Valuable personal images might be gone forever (of course, that’s also a good argument for printing your photos), or perhaps you shoot for a living, and keep a permanent archive of all your work.
It’s a lot of hard work to maintain reliable digital backups and to keep shifting all your data from one storage medium to the next generation every few years – especially when some hard drives might not be as reliable as we were led to believe, and cloud services have the potential to accidentally delete data at will.
Scientists at the University of Southampton seem to have found a potential answer for the issue of long term storage, in the form of small glass discs.
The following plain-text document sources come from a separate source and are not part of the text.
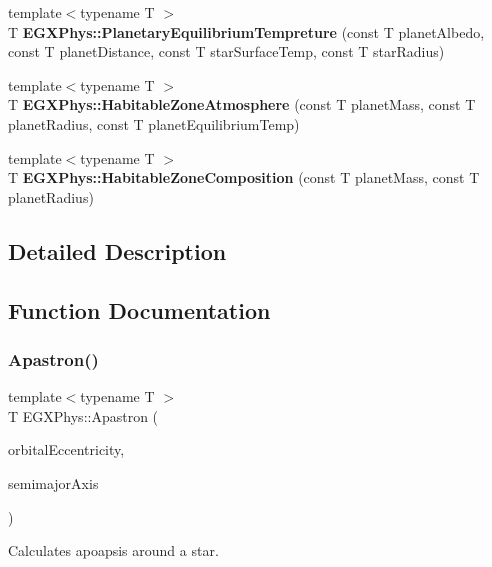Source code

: \begin{DoxyCompactItemize}
{\footnotesize template$<$typename T $>$ }\\T {\bfseries E\+G\+X\+Phys\+::\+Planetary\+Equilibrium\+Tempreture} (const T planet\+Albedo, const T planet\+Distance, const T star\+Surface\+Temp, const T star\+Radius)
\item 
\mbox{\label{group___astrophysics_ga0814237dccfe3c968b97fa6c93aeca27}} 
{\footnotesize template$<$typename T $>$ }\\T {\bfseries E\+G\+X\+Phys\+::\+Habitable\+Zone\+Atmosphere} (const T planet\+Mass, const T planet\+Radius, const T planet\+Equilibrium\+Temp)
\item 
\mbox{\label{group___astrophysics_ga14ab036f8c617512236522c8e31dd072}} 
{\footnotesize template$<$typename T $>$ }\\T {\bfseries E\+G\+X\+Phys\+::\+Habitable\+Zone\+Composition} (const T planet\+Mass, const T planet\+Radius)
\end{DoxyCompactItemize}


\subsection{Detailed Description}


\subsection{Function Documentation}
\mbox{\label{group___astrophysics_ga2fc1c406ce10f59b4f325150aecd279a}} 
\subsubsection{\texorpdfstring{Apastron()}{Apastron()}}
{\footnotesize\ttfamily template$<$typename T $>$ \\
T E\+G\+X\+Phys\+::\+Apastron (\begin{DoxyParamCaption}\item[{const T \&}]{orbital\+Eccentricity,  }\item[{const T \&}]{semimajor\+Axis }\end{DoxyParamCaption})}



Calculates apoapsis around a star. 

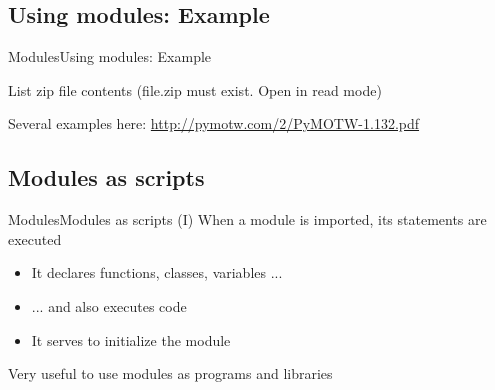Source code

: \documentclass[10pt,compress]{beamer} %
\begin{document}
\subsection{Using modules: Example}

\begin{frame}[fragile]{Modules}{Using modules: Example}
	\vspace{-0.2cm}
	\begin{exampleblock}{List zip file contents (file.zip must exist. Open in read mode)}
	\vspace{-0.2cm}
	
	\vspace{-0.2cm}
	\end{exampleblock}
	
	\vspace{-0.2cm}
	\centering \footnotesize{Several examples here: \url{http://pymotw.com/2/PyMOTW-1.132.pdf}}
\end{frame}

\subsection{Modules as scripts}

\begin{frame}{Modules}{Modules as scripts (I)}
	When a module is imported, its statements are executed
		\begin{itemize}
		\item It declares functions, classes, variables ...
		\item ... and also executes code
		\item It serves to initialize the module
		\end{itemize}
	Very useful to use modules as programs and libraries
\end{frame}
\end{document}
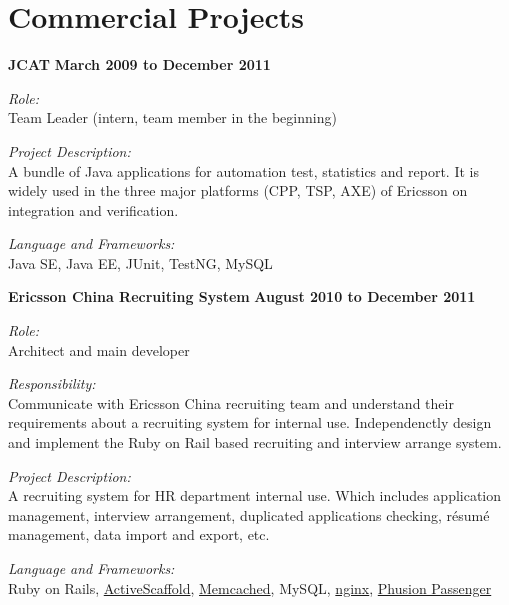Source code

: 
\section{Commercial Projects}
\textbf{JCAT}
\hfill \textbf{March 2009 to December 2011}
\begin{outerlist}
\item \textit{Role:}\\
Team Leader (intern, team member in the beginning)
\item \textit{Project Description:}\\
A bundle of Java applications for automation test, statistics and report. It is widely used in the three major platforms (CPP, TSP, AXE) of Ericsson on integration and verification.
\item \textit{Language and Frameworks:}\\
Java SE, Java EE, JUnit, TestNG, MySQL
\end{outerlist}
\blankline

\textbf{Ericsson China Recruiting System}
\hfill \textbf{August 2010 to December 2011}
\begin{outerlist}
\item \textit{Role:}\\
Architect and main developer
\item \textit{Responsibility:}\\
Communicate with Ericsson China recruiting team and understand their requirements about a recruiting system for internal use. Independenctly design and implement the Ruby on Rail based recruiting and interview arrange system.
\item \textit{Project Description:}\\
A recruiting system for HR department internal use. Which includes application management, interview arrangement, duplicated applications checking, r\'{e}sum\'{e} management, data import and export, etc. 
\item \textit{Language and Frameworks:}\\
Ruby on Rails, 
\href{http://activescaffold.com/}{ActiveScaffold},
\href{http://memcached.org/}{Memcached}, MySQL, 
\href{http://nginx.net/}{nginx}, 
\href{http://www.modrails.com/}{Phusion Passenger\texttrademark}
\end{outerlist}
\blankline

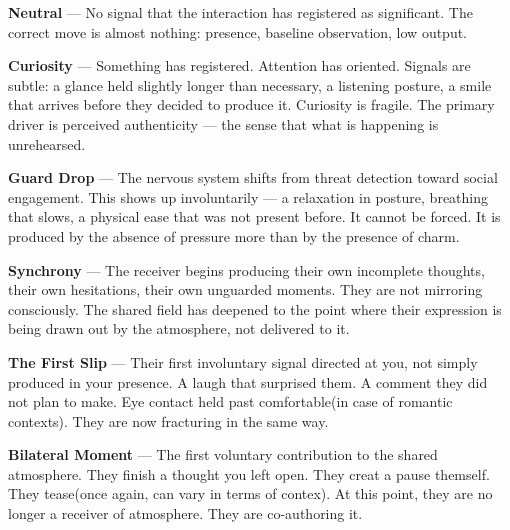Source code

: 
\vspace{0.5em}
\textbf{Neutral} --- No signal that the interaction has registered as significant. 
The correct move is almost nothing: presence, baseline observation, low output.

\vspace{0.5em}
\textbf{Curiosity} --- Something has registered. Attention has oriented. 
Signals are subtle: a glance held slightly longer than necessary, a listening posture, 
a smile that arrives before they decided to produce it. Curiosity is fragile. The primary 
driver is perceived authenticity --- the sense that what is happening is unrehearsed.

\vspace{0.5em}
\textbf{Guard Drop} --- The nervous system shifts from threat detection toward 
social engagement. This shows up involuntarily --- a relaxation in posture, 
breathing that slows, a physical ease that was not present before. It cannot be forced. 
It is produced by the absence of pressure more than by the presence of charm.

\vspace{0.5em}
\textbf{Synchrony} --- The receiver begins producing their own incomplete thoughts, their own hesitations, 
their own unguarded moments. They are not mirroring consciously. The shared field has deepened 
to the point where their expression is being drawn out by the atmosphere, not delivered to it.

\vspace{0.5em}
\textbf{The First Slip} --- Their first involuntary signal directed at you, not simply produced 
in your presence. A laugh that surprised them. A comment they did not plan to make. Eye contact 
held past comfortable(in case of romantic contexts). They are now fracturing in the same way.

\vspace{0.5em}
\textbf{Bilateral Moment} --- The first voluntary contribution to the shared atmosphere. 
They finish a thought you left open. They creat a pause themself. They tease(once again, can vary in terms of contex). 
At this point, they are no longer a receiver of atmosphere. They are co-authoring it.
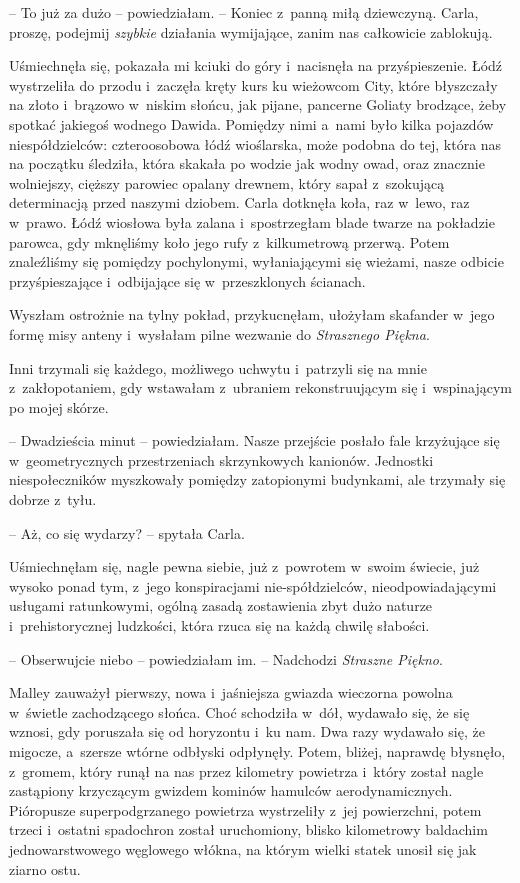 \documentclass[oneside,polish,11pt,sfheadings]{mwbk}
\begin{document}
-- To już za dużo -- powiedziałam. -- Koniec z~panną miłą dziewczyną.
Carla, proszę, podejmij \textit{szybkie} działania wymijające, zanim nas
całkowicie zablokują.

Uśmiechnęła się, pokazała mi kciuki do góry i~nacisnęła na
przyśpieszenie. Łódź wystrzeliła do przodu i~zaczęła kręty kurs ku
wieżowcom City, które błyszczały na złoto i~brązowo w~niskim słońcu, jak
pijane, pancerne Goliaty brodzące, żeby spotkać jakiegoś wodnego Dawida.
Pomiędzy nimi a~nami było kilka pojazdów niespółdzielców: czteroosobowa
łódź wioślarska, może podobna do tej, która nas na początku śledziła,
która skakała po wodzie jak wodny owad, oraz znacznie wolniejszy,
cięższy parowiec opalany drewnem, który sapał z~szokującą determinacją
przed naszymi dziobem. Carla dotknęła koła, raz w~lewo, raz w~prawo.
Łódź wiosłowa była zalana i~spostrzegłam blade twarze na pokładzie
parowca, gdy mknęliśmy koło jego rufy z~kilkumetrową przerwą. Potem
znaleźliśmy się pomiędzy pochylonymi, wyłaniającymi się wieżami, nasze
odbicie przyśpieszające i~odbijające się w~przeszklonych ścianach.

Wyszłam ostrożnie na tylny pokład, przykucnęłam, ułożyłam skafander w~jego formę misy anteny i~wysłałam pilne wezwanie do \textit{Strasznego
Piękna}.

Inni trzymali się każdego, możliwego uchwytu i~patrzyli się na mnie z~zakłopotaniem, gdy wstawałam z~ubraniem rekonstruującym się i~wspinającym po mojej skórze.

-- Dwadzieścia minut -- powiedziałam. Nasze przejście posłało fale
krzyżujące się w~geometrycznych przestrzeniach skrzynkowych kanionów.
Jednostki niespołeczników myszkowały pomiędzy zatopionymi budynkami, ale
trzymały się dobrze z~tyłu.

-- Aż, co się wydarzy? -- spytała Carla.

Uśmiechnęłam się, nagle pewna siebie, już z~powrotem w~swoim świecie,
już wysoko ponad tym, z~jego konspiracjami nie-spółdzielców,
nieodpowiadającymi usługami ratunkowymi, ogólną zasadą zostawienia zbyt
dużo naturze i~prehistorycznej ludzkości, która rzuca się na każdą
chwilę słabości.

-- Obserwujcie niebo -- powiedziałam im. -- Nadchodzi \textit{Straszne
Piękno}.

Malley zauważył pierwszy, nowa i~jaśniejsza gwiazda wieczorna powolna w~świetle zachodzącego słońca. Choć schodziła w~dół, wydawało się, że się
wznosi, gdy poruszała się od horyzontu i~ku nam. Dwa razy wydawało się,
że migocze, a~szersze wtórne odbłyski odpłynęły. Potem, bliżej, naprawdę
błysnęło, z~gromem, który runął na nas przez kilometry powietrza i~który
został nagle zastąpiony krzyczącym gwizdem kominów hamulców
aerodynamicznych. Pióropusze superpodgrzanego powietrza wystrzeliły z~jej powierzchni, potem trzeci i~ostatni spadochron został uruchomiony,
blisko kilometrowy baldachim jednowarstwowego węglowego włókna, na
którym wielki statek unosił się jak ziarno ostu.
\end{document}
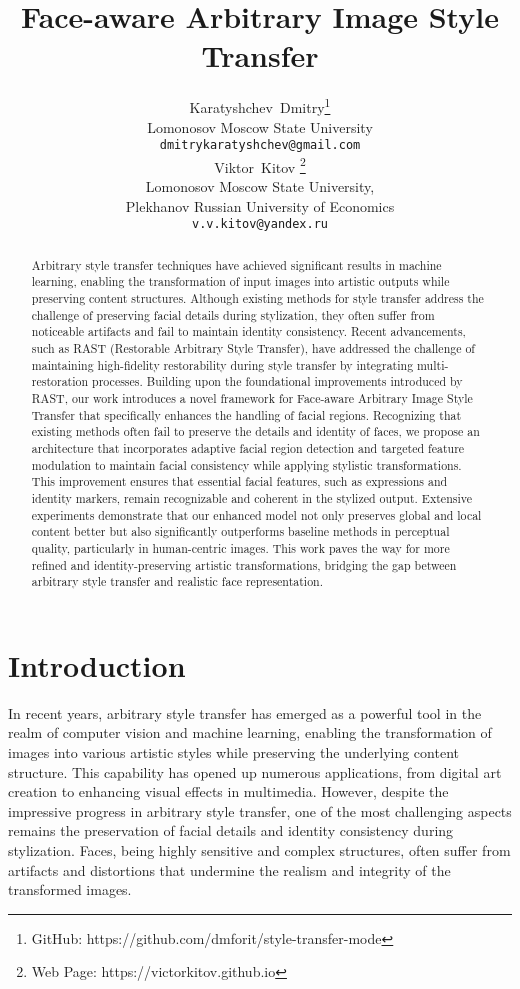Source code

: \documentclass{article}
\title{Face-aware Arbitrary Image Style Transfer}
\author{ Karatyshchev~Dmitry\thanks{GitHub: https://github.com/dmforit/style-transfer-mode} \\
	Lomonosov Moscow State University\\
	\texttt{dmitrykaratyshchev@gmail.com} \\
	\And
	Viktor~Kitov \thanks{Web Page: https://victorkitov.github.io} \\
	Lomonosov Moscow State University,\\
	Plekhanov Russian University of Economics\\
	\texttt{v.v.kitov@yandex.ru} \\
}
\date{}
\begin{document}
\maketitle

\begin{abstract}
Arbitrary style transfer techniques have achieved significant results in machine learning, enabling the transformation of input images into artistic outputs while preserving content structures. Although existing methods for style transfer address the challenge of preserving facial details during stylization, they often suffer from noticeable artifacts and fail to maintain identity consistency. Recent advancements, such as RAST (Restorable Arbitrary Style Transfer), have addressed the challenge of maintaining high-fidelity restorability during style transfer by integrating multi-restoration processes. Building upon the foundational improvements introduced by RAST, our work introduces a novel framework for Face-aware Arbitrary Image Style Transfer that specifically enhances the handling of facial regions. Recognizing that existing methods often fail to preserve the details and identity of faces, we propose an architecture that incorporates adaptive facial region detection and targeted feature modulation to maintain facial consistency while applying stylistic transformations. This improvement ensures that essential facial features, such as expressions and identity markers, remain recognizable and coherent in the stylized output. Extensive experiments demonstrate that our enhanced model not only preserves global and local content better but also significantly outperforms baseline methods in perceptual quality, particularly in human-centric images. This work paves the way for more refined and identity-preserving artistic transformations, bridging the gap between arbitrary style transfer and realistic face representation.
\end{abstract}


\section{Introduction}
\label{sec:introduction}

In recent years, arbitrary style transfer has emerged as a powerful tool in the realm of computer vision and machine learning, enabling the transformation of images into various artistic styles while preserving the underlying content structure. This capability has opened up numerous applications, from digital art creation to enhancing visual effects in multimedia. However, despite the impressive progress in arbitrary style transfer, one of the most challenging aspects remains the preservation of facial details and identity consistency during stylization. Faces, being highly sensitive and complex structures, often suffer from artifacts and distortions that undermine the realism and integrity of the transformed images.
\end{document}
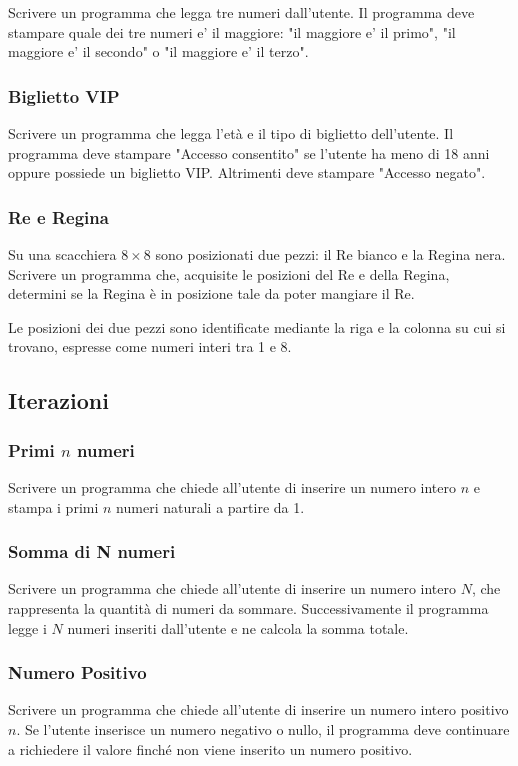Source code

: \documentclass[a4paper,12pt]{article}
\begin{document}
	Scrivere un programma che legga tre numeri dall'utente. 
	Il programma deve stampare quale dei tre numeri e' il maggiore: "il maggiore e' il primo", "il maggiore e' il secondo" o "il maggiore e' il terzo".
	
	
	\subsubsection{Biglietto VIP}
	
	Scrivere un programma che legga l'età e il tipo di biglietto dell'utente. 
	Il programma deve stampare "Accesso consentito" se l'utente ha meno di 18 anni oppure possiede un biglietto VIP. 
	Altrimenti deve stampare "Accesso negato".
	
	
	\subsubsection{Re e Regina}
	
	Su una scacchiera $8 \times 8$ sono posizionati due pezzi: il Re bianco e la Regina nera.  
	Scrivere un programma che, acquisite le posizioni del Re e della Regina, determini se la Regina è in posizione tale da poter mangiare il Re.  
	
	Le posizioni dei due pezzi sono identificate mediante la riga e la colonna su cui si trovano, espresse come numeri interi tra 1 e 8.
	
	
	
	\subsection{Iterazioni}
	
	\subsubsection{Primi $n$ numeri}
	Scrivere un programma che chiede all'utente di inserire un numero intero $n$ e stampa i primi $n$ numeri naturali a partire da 1.
	
	
	\subsubsection{Somma di N numeri}
	Scrivere un programma che chiede all'utente di inserire un numero intero $N$, che rappresenta la quantità di numeri da sommare. Successivamente il programma legge i $N$ numeri inseriti dall'utente e ne calcola la somma totale.
	
	\subsubsection{Numero Positivo}
	Scrivere un programma che chiede all'utente di inserire un numero intero positivo $n$. Se l'utente inserisce un numero negativo o nullo, il programma deve continuare a richiedere il valore finché non viene inserito un numero positivo.
	
\end{document}
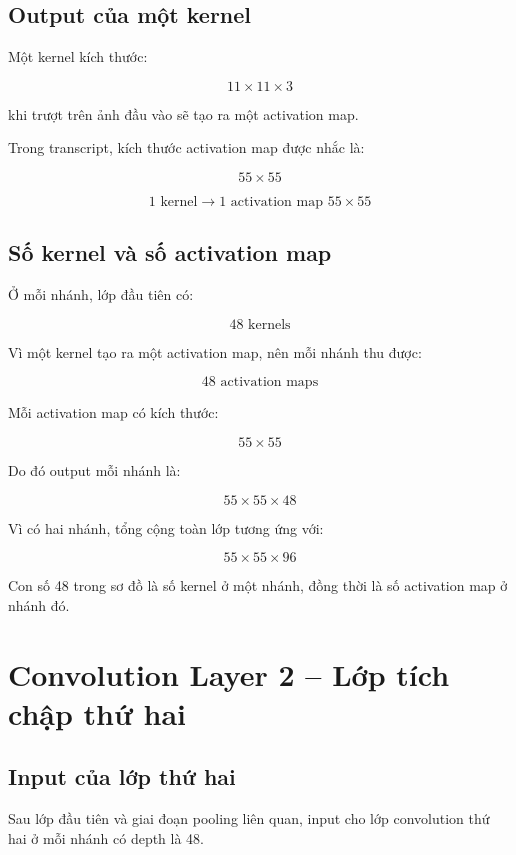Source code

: \subsection{Output của một kernel}

Một kernel kích thước:

\[
    11\times11\times3
\]

khi trượt trên ảnh đầu vào sẽ tạo ra một activation map.

Trong transcript, kích thước activation map được nhắc là:

\[
    55\times55
\]

\[
    1 \text{ kernel}
    \rightarrow
    1 \text{ activation map } 55\times55
\]

\subsection{Số kernel và số activation map}

Ở mỗi nhánh, lớp đầu tiên có:

\[
    48 \text{ kernels}
\]

Vì một kernel tạo ra một activation map, nên mỗi nhánh thu được:

\[
    48 \text{ activation maps}
\]

Mỗi activation map có kích thước:

\[
    55\times55
\]

Do đó output mỗi nhánh là:

\[
    55\times55\times48
\]

Vì có hai nhánh, tổng cộng toàn lớp tương ứng với:

\[
    55\times55\times96
\]

\begin{ghinho}
Con số 48 trong sơ đồ là số kernel ở một nhánh, đồng thời là số activation map ở nhánh đó.
\end{ghinho}

\section{Convolution Layer 2 -- Lớp tích chập thứ hai}

\subsection{Input của lớp thứ hai}

Sau lớp đầu tiên và giai đoạn pooling liên quan, input cho lớp convolution thứ hai ở mỗi nhánh có depth là 48.

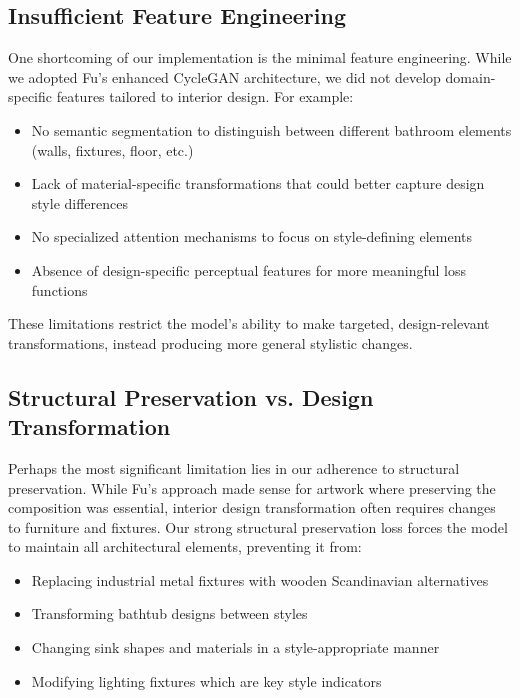 \documentclass[twocolumn,superscriptaddress,aps]{revtex4-1}
\begin{document}
\subsection{Insufficient Feature Engineering}

One shortcoming of our implementation is the minimal feature engineering. While we adopted Fu's enhanced CycleGAN architecture, we did not develop domain-specific features tailored to interior design. For example:

\begin{itemize}
    \item No semantic segmentation to distinguish between different bathroom elements (walls, fixtures, floor, etc.)
    \item Lack of material-specific transformations that could better capture design style differences
    \item No specialized attention mechanisms to focus on style-defining elements
    \item Absence of design-specific perceptual features for more meaningful loss functions
\end{itemize}

These limitations restrict the model's ability to make targeted, design-relevant transformations, instead producing more general stylistic changes.

\subsection{Structural Preservation vs. Design Transformation}

Perhaps the most significant limitation lies in our adherence to structural preservation. While Fu's approach made sense for artwork where preserving the composition was essential, interior design transformation often requires changes to furniture and fixtures. Our strong structural preservation loss forces the model to maintain all architectural elements, preventing it from:

\begin{itemize}
    \item Replacing industrial metal fixtures with wooden Scandinavian alternatives
    \item Transforming bathtub designs between styles
    \item Changing sink shapes and materials in a style-appropriate manner
    \item Modifying lighting fixtures which are key style indicators
\end{itemize}
\end{document}
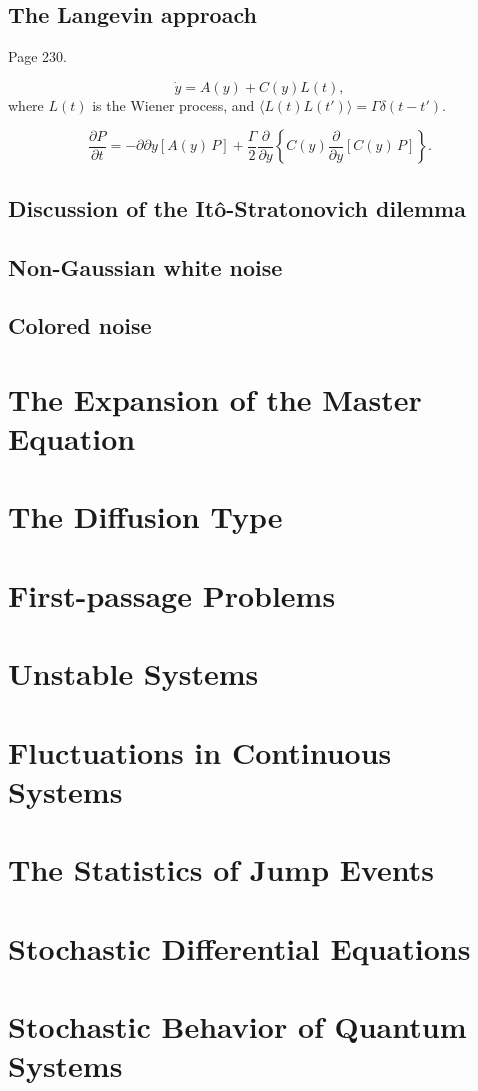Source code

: \documentclass{book}
\theoremstyle{plain}
\theoremstyle{definition}
\theoremstyle{remark}
\begin{document}
\section{The Langevin approach}

Page 230.

$$
\dot y = A(y) + C(y) L(t),
$$
where $L(t)$ is the Wiener process,
and $\langle L(t) L(t') \rangle = \Gamma \delta(t - t')$.


$$
\frac{ \partial P }{ \partial t }
=
-{ \partial } { \partial y } [ A(y) \, P ]
+
\frac{ \Gamma } { 2 } \frac{ \partial } { \partial y }
\left\{
  C(y)
  \frac{ \partial } { \partial y } [ C(y) \, P ]
\right\}.
$$

\section{Discussion of the It\^o-Stratonovich dilemma}

\section{Non-Gaussian white noise}

\section{Colored noise}

\chapter{The Expansion of the Master Equation}

\chapter{The Diffusion Type}

\chapter{First-passage Problems}

\chapter{Unstable Systems}

\chapter{Fluctuations in Continuous Systems}

\chapter{The Statistics of Jump Events}

\chapter{Stochastic Differential Equations}

\chapter{Stochastic Behavior of Quantum Systems}



\end{document}

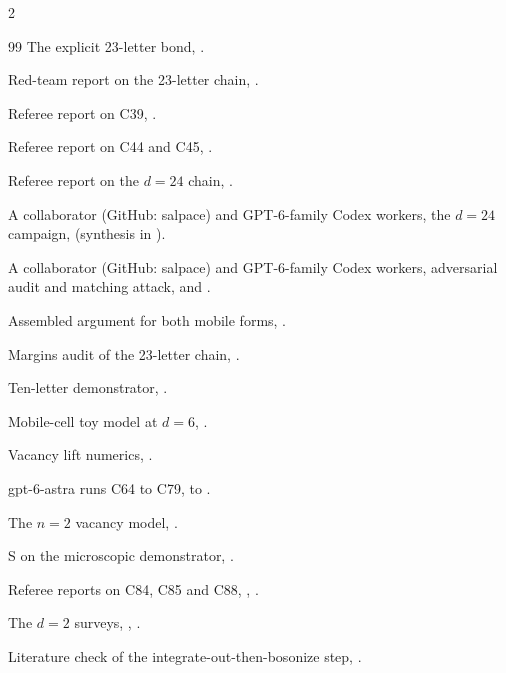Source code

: \documentclass[11pt]{article}
\theoremstyle{definition}
\begin{document}
\begin{multicols}{2}
\begin{thebibliography}{99}
 The explicit 23-letter bond, .

 Red-team report on the 23-letter chain, .

 Referee report on C39, .

 Referee report on C44 and C45, .

 Referee report on the $d=24$ chain, .

 A collaborator (GitHub: salpace) and GPT-6-family Codex workers, the $d=24$ campaign,  (synthesis in ).

 A collaborator (GitHub: salpace) and GPT-6-family Codex workers, adversarial audit and matching attack,  and .

 Assembled argument for both mobile forms, .

 Margins audit of the 23-letter chain, .

 Ten-letter demonstrator, .

 Mobile-cell toy model at $d=6$, .

 Vacancy lift numerics, .

 gpt-6-astra runs C64 to C79,  to .

 The $n=2$ vacancy model, .

 S on the microscopic demonstrator, .

 Referee reports on C84, C85 and C88, , .

 The $d=2$ surveys, , .

 Literature check of the integrate-out-then-bosonize step, .

\end{thebibliography}
\end{multicols}
\end{document}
Using nanostructured glass and femtosecond lasers (1/1,000,000,000,000,000 of a second), scientists from the University’s Optoelectronics Research Centre (ORC) have developed a system for recording and retrieving data of five dimensional (5D) digital data.
The technology was first demonstrated experimentally in 2013 when a 300KB text file was successfully recorded in 5D, but things have come a long way since then.
As of right now the format offers a capacity of 360TB per disc, with stability up to 1,000°C and a lifetime that could theoretically surpass that of the Universe itself, although the scientists are claiming its life to be a mere 13.8 billion years, equal to that of the Universe so far.
Major documents from human history such as the Universal Declaration of Human Rights (UDHR), Newton’s Opticks, Magna Carta and the King James Bible, have all been saved as digital copies that could survive for longer than the race that created them.
I’m sure they’re probably not thinking of our photos when they develop such technology, more things like national archives, museums, libraries, and so on, to preserve valuable & historical data that might otherwise become lost, but the team are looking for industry partners to develop this technology further and commercialize it.
It only took three years from Philips publicly demonstrating a prototype of a small form factor optical digital audio disc in 1979 to their first commercial usage under the name we now know to be Compact Discs in 1982, and it was only three years after that when they started to be used as a data storage medium.
So, perhaps this technology could show up at a PC near you in just a few short years.